→ **To do**:
After finding the line that contains "- **BOOLEAN**: Valores verdadeiro/falso" in the entries below, retype it and every following line precisely, the last included.

=-=-=-=-=

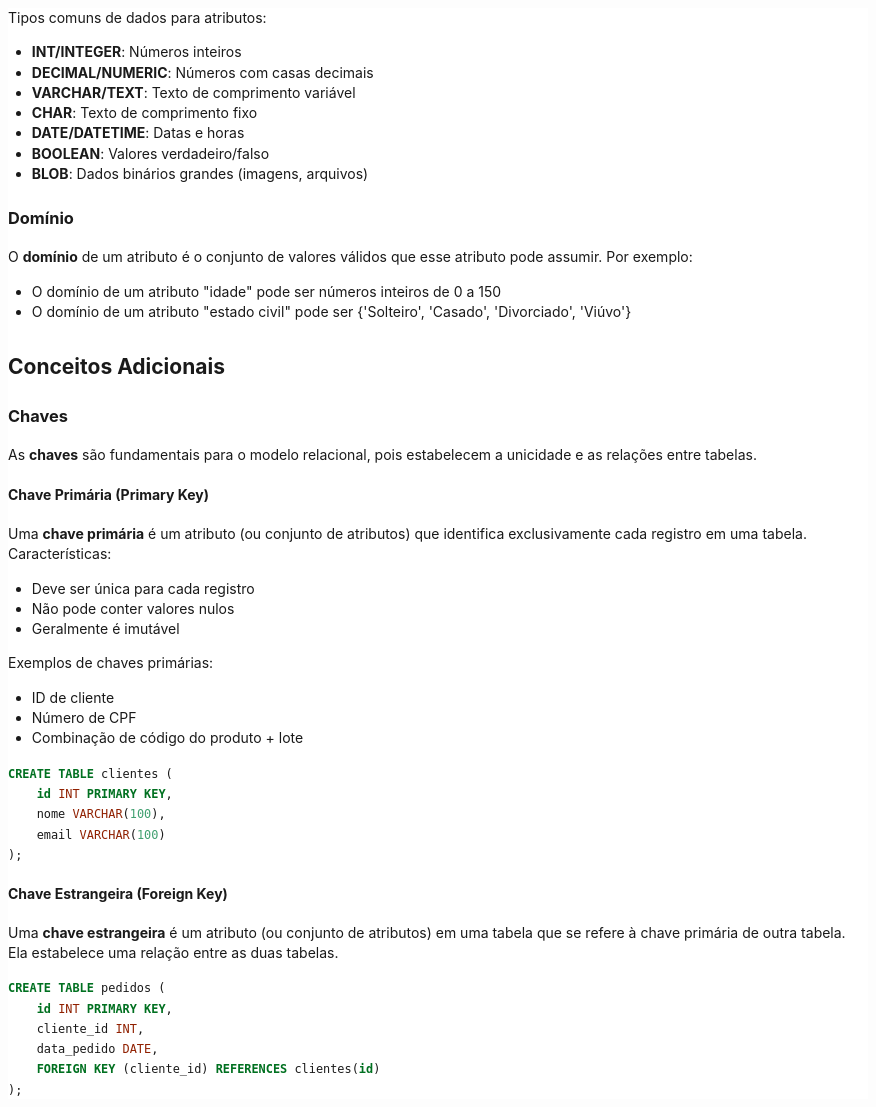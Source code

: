 Tipos comuns de dados para atributos:
- **INT/INTEGER**: Números inteiros
- **DECIMAL/NUMERIC**: Números com casas decimais
- **VARCHAR/TEXT**: Texto de comprimento variável
- **CHAR**: Texto de comprimento fixo
- **DATE/DATETIME**: Datas e horas
- **BOOLEAN**: Valores verdadeiro/falso
- **BLOB**: Dados binários grandes (imagens, arquivos)

### Domínio

O **domínio** de um atributo é o conjunto de valores válidos que esse atributo pode assumir. Por exemplo:
- O domínio de um atributo "idade" pode ser números inteiros de 0 a 150
- O domínio de um atributo "estado civil" pode ser {'Solteiro', 'Casado', 'Divorciado', 'Viúvo'}

## Conceitos Adicionais

### Chaves

As **chaves** são fundamentais para o modelo relacional, pois estabelecem a unicidade e as relações entre tabelas.

#### Chave Primária (Primary Key)

Uma **chave primária** é um atributo (ou conjunto de atributos) que identifica exclusivamente cada registro em uma tabela. Características:
- Deve ser única para cada registro
- Não pode conter valores nulos
- Geralmente é imutável

Exemplos de chaves primárias:
- ID de cliente
- Número de CPF
- Combinação de código do produto + lote

```sql
CREATE TABLE clientes (
    id INT PRIMARY KEY,
    nome VARCHAR(100),
    email VARCHAR(100)
);
```

#### Chave Estrangeira (Foreign Key)

Uma **chave estrangeira** é um atributo (ou conjunto de atributos) em uma tabela que se refere à chave primária de outra tabela. Ela estabelece uma relação entre as duas tabelas.

```sql
CREATE TABLE pedidos (
    id INT PRIMARY KEY,
    cliente_id INT,
    data_pedido DATE,
    FOREIGN KEY (cliente_id) REFERENCES clientes(id)
);
```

=-=-=-=-=

→ **Exercise output**:
- **BOOLEAN**: Valores verdadeiro/falso
- **BLOB**: Dados binários grandes (imagens, arquivos)

### Domínio

O **domínio** de um atributo é o conjunto de valores válidos que esse atributo pode assumir. Por exemplo:
- O domínio de um atributo "idade" pode ser números inteiros de 0 a 150
- O domínio de um atributo "estado civil" pode ser {'Solteiro', 'Casado', 'Divorciado', 'Viúvo'}

## Conceitos Adicionais

### Chaves

As **chaves** são fundamentais para o modelo relacional, pois estabelecem a unicidade e as relações entre tabelas.

#### Chave Primária (Primary Key)

Uma **chave primária** é um atributo (ou conjunto de atributos) que identifica exclusivamente cada registro em uma tabela. Características:
- Deve ser única para cada registro
- Não pode conter valores nulos
- Geralmente é imutável

Exemplos de chaves primárias:
- ID de cliente
- Número de CPF
- Combinação de código do produto + lote

```sql
CREATE TABLE clientes (
    id INT PRIMARY KEY,
    nome VARCHAR(100),
    email VARCHAR(100)
);
```

#### Chave Estrangeira (Foreign Key)

Uma **chave estrangeira** é um atributo (ou conjunto de atributos) em uma tabela que se refere à chave primária de outra tabela. Ela estabelece uma relação entre as duas tabelas.

```sql
CREATE TABLE pedidos (
    id INT PRIMARY KEY,
    cliente_id INT,
    data_pedido DATE,
    FOREIGN KEY (cliente_id) REFERENCES clientes(id)
);
```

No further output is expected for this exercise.